De repente, Lian Chengyu fez sinal para voltarem.
— Voltem! — ordenou, com semblante gelado. — Tragam os resíduos da poção!
— Sim, senhor! — Os comparsas, sem ousar perguntar nada, foram buscar os resíduos.
Lian Chengyu remexeu nos restos e perguntou sobre o preparo, ficando cada vez mais sombrio ao perceber que não havia problemas com os ingredientes; realmente haviam usado as melhores ervas. Mesmo um grande médico de um clã não encontraria falhas. Quem imaginaria que alguém pudesse absorver todo o poder das ervas sem técnicas especiais?
Diante dos resíduos, Lian Chengyu teve certeza: enfrentava um gargalo!
— Maldição! — murmurou, socando a parede.
Desde pequeno, demonstrara talento para as artes marciais; segundo Yao Yuan, seria de primeira classe mesmo entre grandes clãs.
Se o problema não era ele, era culpa do clã Lian!
— As ervas que o clã me deu são medíocres! Os jovens dos grandes clãs, desde o nascimento, se banham nas melhores poções, comem ossos selvagens como alimento. Como posso competir com eles?
Cerrava os punhos, odiando não ter nascido numa família abastada, mas sim num lugar miserável.
— Esse clã Lian pobre me atrasou dezessete anos! Se eu tivesse nascido na família real do Reino Sagrado de Tai’a, já teria atingido o auge do Reino do Sangue Púrpura, talvez até aspirando patamares mais elevados... até competindo pelo trono!
Pensando nisso, sua insatisfação crescia. Odiava o clã Lian, mesmo que tivessem dado todos os recursos.
Por que não nasci numa casa de imperadores?
Por que não pude ter tudo?
Eles começaram tão acima, onde eu nem posso olhar. E eu, como um cão, subo com esforço! Eu odeio!
— Alguém! — gritou.
Zhao Tiezhu, sem ousar hesitar, voltou correndo, quase sem respirar.
— Transmitam minha ordem: preparem o grande caldeirão, reúnam todos os homens fortes da aldeia, vamos começar a refinar ossos selvagens!
O coração de Zhao Tiezhu disparou.
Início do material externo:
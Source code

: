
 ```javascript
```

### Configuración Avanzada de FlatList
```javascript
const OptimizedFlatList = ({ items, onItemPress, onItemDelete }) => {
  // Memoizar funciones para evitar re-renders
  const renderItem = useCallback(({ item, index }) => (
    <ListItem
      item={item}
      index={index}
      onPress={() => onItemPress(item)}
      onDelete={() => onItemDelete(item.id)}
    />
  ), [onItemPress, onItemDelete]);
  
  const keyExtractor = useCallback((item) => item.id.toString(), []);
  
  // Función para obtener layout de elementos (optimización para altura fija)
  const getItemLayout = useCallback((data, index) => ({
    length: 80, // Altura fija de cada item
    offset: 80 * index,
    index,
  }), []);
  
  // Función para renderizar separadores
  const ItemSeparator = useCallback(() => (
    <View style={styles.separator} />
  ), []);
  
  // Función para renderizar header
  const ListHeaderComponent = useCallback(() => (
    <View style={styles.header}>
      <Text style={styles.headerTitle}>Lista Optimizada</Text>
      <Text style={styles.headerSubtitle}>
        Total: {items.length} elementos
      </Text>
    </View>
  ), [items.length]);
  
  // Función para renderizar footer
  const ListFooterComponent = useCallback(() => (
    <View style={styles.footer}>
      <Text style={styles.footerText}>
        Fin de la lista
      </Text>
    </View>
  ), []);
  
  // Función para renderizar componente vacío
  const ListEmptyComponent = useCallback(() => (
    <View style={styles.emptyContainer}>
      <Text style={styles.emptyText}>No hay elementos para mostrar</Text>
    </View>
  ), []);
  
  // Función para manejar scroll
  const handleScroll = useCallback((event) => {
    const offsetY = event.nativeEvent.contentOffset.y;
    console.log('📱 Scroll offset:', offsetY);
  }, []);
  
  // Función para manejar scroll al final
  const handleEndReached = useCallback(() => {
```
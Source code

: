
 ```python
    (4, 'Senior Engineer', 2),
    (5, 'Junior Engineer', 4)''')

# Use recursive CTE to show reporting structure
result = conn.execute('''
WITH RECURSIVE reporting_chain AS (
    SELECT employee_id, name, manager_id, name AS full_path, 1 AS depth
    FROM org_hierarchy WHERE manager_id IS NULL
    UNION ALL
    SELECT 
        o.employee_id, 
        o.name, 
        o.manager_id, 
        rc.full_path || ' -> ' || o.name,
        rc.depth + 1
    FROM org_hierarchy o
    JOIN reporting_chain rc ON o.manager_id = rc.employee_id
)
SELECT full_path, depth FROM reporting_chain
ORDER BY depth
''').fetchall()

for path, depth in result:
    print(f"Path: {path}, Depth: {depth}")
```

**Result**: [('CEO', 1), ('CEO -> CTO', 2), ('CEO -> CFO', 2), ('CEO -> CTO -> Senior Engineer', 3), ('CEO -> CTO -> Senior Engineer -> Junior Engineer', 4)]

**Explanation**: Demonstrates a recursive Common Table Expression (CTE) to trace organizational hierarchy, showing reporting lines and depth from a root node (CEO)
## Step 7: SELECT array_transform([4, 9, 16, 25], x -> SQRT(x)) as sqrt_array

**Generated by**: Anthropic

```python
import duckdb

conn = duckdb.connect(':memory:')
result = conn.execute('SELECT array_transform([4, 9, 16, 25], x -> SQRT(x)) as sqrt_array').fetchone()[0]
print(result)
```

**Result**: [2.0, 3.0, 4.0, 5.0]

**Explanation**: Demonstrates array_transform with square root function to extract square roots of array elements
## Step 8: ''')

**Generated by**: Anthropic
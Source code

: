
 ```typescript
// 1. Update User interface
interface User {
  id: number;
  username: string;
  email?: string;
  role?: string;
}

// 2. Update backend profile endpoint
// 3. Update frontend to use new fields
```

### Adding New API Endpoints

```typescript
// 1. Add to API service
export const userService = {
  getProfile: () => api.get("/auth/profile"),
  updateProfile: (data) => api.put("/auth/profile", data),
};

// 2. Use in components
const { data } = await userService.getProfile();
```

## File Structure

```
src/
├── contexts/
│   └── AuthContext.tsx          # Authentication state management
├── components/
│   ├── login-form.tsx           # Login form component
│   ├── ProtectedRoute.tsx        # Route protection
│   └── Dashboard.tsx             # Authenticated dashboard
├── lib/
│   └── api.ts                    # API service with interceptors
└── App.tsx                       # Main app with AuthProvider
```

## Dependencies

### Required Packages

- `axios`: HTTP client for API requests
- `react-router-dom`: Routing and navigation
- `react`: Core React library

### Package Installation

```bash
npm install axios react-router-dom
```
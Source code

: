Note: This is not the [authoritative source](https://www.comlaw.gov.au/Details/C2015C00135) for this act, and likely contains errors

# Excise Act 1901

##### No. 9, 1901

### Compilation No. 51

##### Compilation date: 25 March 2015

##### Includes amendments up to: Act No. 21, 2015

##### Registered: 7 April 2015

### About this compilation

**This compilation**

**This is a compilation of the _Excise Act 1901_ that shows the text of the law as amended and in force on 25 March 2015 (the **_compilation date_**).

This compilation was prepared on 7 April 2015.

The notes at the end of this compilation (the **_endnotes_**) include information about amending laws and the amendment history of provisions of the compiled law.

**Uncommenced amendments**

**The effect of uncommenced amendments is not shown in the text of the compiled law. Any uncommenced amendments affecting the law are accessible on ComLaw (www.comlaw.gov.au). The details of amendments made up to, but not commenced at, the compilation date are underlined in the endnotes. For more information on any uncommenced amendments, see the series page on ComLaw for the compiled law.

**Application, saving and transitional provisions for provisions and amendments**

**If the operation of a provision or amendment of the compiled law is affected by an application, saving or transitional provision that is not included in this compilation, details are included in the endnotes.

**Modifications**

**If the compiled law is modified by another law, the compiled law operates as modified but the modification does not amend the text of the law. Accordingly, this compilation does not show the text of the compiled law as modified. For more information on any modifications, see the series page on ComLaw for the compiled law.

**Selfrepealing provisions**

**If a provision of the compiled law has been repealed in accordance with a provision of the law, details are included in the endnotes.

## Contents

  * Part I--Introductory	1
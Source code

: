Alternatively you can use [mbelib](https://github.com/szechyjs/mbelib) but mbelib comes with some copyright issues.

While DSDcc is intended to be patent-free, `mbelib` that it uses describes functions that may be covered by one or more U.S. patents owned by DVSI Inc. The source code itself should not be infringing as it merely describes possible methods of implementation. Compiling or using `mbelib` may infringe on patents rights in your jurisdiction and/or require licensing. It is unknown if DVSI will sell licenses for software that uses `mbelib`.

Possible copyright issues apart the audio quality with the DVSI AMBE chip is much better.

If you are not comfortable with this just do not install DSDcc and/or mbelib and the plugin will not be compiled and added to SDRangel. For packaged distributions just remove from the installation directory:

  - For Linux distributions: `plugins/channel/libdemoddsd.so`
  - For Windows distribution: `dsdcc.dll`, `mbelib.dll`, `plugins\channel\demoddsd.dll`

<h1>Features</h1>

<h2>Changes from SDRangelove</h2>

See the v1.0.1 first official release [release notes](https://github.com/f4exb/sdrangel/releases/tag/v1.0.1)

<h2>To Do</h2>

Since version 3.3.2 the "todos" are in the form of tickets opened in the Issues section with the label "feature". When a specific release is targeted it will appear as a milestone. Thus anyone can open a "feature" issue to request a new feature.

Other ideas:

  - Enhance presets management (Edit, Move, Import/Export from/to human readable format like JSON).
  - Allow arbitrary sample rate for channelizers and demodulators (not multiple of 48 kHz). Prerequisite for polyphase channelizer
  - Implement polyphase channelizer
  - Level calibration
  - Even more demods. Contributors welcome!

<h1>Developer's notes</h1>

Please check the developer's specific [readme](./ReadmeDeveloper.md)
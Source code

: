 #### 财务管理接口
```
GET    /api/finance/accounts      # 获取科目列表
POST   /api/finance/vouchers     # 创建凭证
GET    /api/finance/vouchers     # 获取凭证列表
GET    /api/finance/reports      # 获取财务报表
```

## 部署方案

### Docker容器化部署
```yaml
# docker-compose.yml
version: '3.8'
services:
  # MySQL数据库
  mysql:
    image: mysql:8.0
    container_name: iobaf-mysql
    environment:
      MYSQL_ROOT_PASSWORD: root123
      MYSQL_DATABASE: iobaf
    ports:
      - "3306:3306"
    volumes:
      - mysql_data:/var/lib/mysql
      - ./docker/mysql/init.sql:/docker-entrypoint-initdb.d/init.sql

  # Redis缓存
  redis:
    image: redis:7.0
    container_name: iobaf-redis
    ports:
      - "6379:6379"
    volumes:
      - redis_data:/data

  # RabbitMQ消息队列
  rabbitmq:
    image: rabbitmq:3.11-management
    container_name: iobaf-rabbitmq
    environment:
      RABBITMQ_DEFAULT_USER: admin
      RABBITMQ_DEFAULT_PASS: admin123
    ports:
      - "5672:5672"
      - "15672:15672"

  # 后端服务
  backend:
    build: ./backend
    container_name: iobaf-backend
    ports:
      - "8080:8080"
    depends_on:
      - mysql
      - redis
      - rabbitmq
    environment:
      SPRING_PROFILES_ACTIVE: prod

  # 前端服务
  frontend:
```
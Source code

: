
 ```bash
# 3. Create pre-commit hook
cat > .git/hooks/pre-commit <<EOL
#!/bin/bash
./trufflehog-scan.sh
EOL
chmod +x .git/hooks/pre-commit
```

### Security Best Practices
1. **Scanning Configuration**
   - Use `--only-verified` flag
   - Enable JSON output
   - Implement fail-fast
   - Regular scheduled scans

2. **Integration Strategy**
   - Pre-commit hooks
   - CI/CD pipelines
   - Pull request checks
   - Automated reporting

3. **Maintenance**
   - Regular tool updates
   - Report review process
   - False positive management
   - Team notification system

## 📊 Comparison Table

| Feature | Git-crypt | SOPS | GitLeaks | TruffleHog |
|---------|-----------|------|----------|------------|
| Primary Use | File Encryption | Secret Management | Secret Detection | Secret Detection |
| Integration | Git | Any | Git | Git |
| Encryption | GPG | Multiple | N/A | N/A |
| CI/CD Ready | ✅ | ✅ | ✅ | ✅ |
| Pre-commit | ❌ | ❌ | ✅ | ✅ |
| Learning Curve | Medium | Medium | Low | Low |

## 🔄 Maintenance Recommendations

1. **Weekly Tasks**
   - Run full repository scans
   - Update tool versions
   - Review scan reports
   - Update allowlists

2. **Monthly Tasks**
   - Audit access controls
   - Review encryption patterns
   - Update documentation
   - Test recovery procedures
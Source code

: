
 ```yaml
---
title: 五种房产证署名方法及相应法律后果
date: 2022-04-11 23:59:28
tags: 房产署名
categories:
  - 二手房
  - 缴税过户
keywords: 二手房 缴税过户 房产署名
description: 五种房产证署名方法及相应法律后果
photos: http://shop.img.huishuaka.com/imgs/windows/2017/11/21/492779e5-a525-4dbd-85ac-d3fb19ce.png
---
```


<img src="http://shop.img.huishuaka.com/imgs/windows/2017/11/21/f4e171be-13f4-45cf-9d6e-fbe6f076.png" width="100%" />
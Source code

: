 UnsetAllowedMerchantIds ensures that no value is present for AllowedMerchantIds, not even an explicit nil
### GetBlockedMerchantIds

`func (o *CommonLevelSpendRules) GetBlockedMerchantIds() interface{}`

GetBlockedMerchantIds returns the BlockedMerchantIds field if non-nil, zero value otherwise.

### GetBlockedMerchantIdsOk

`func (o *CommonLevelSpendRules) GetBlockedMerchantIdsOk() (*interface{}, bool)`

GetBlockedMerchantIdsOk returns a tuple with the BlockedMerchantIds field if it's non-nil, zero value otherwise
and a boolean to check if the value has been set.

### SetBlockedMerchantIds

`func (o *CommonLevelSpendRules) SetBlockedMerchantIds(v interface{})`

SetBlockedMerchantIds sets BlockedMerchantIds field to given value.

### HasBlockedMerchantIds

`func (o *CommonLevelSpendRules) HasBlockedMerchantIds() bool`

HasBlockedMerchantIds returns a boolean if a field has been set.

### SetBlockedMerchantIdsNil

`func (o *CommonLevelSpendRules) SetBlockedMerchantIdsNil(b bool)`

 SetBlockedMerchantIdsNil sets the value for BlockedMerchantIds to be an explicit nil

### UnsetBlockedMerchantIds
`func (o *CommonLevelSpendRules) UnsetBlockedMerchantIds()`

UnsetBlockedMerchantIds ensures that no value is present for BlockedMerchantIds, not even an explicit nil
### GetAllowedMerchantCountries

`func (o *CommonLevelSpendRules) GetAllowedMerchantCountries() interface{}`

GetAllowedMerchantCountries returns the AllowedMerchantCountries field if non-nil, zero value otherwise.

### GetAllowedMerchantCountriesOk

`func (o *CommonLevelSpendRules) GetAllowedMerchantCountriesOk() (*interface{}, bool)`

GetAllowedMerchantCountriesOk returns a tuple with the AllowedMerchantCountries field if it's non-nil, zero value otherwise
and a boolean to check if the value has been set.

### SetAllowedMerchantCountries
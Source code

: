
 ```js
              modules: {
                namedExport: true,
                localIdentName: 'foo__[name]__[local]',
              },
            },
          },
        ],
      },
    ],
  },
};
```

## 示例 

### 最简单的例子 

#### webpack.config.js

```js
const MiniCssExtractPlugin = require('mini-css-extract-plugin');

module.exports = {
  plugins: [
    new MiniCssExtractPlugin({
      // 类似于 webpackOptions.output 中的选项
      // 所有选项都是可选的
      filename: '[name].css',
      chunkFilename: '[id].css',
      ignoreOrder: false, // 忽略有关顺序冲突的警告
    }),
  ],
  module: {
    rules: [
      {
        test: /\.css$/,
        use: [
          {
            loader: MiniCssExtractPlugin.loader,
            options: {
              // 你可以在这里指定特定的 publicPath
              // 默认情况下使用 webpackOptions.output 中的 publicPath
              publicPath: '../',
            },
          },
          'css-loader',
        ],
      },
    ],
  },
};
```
Finalmente ia começar, quando pensava que demoraria mais dias.
— E quanto às ervas?
— Continuem colhendo! — A voz de Lian Chengyu era fria. O Monte de Ervas do clã Lian era o tesouro do clã, com colheita sempre planejada para não esgotar os recursos.
Mas agora, Lian Chengyu partiria em alguns meses; para ele, o monte já não tinha valor e o melhor era aproveitar o pouco que restava.
Mesmo que as ervas tivessem pouco efeito durante o gargalo, ainda era melhor do que nada.
Quanto aos ossos selvagens... agora só eles poderiam ajudá-lo a romper o gargalo!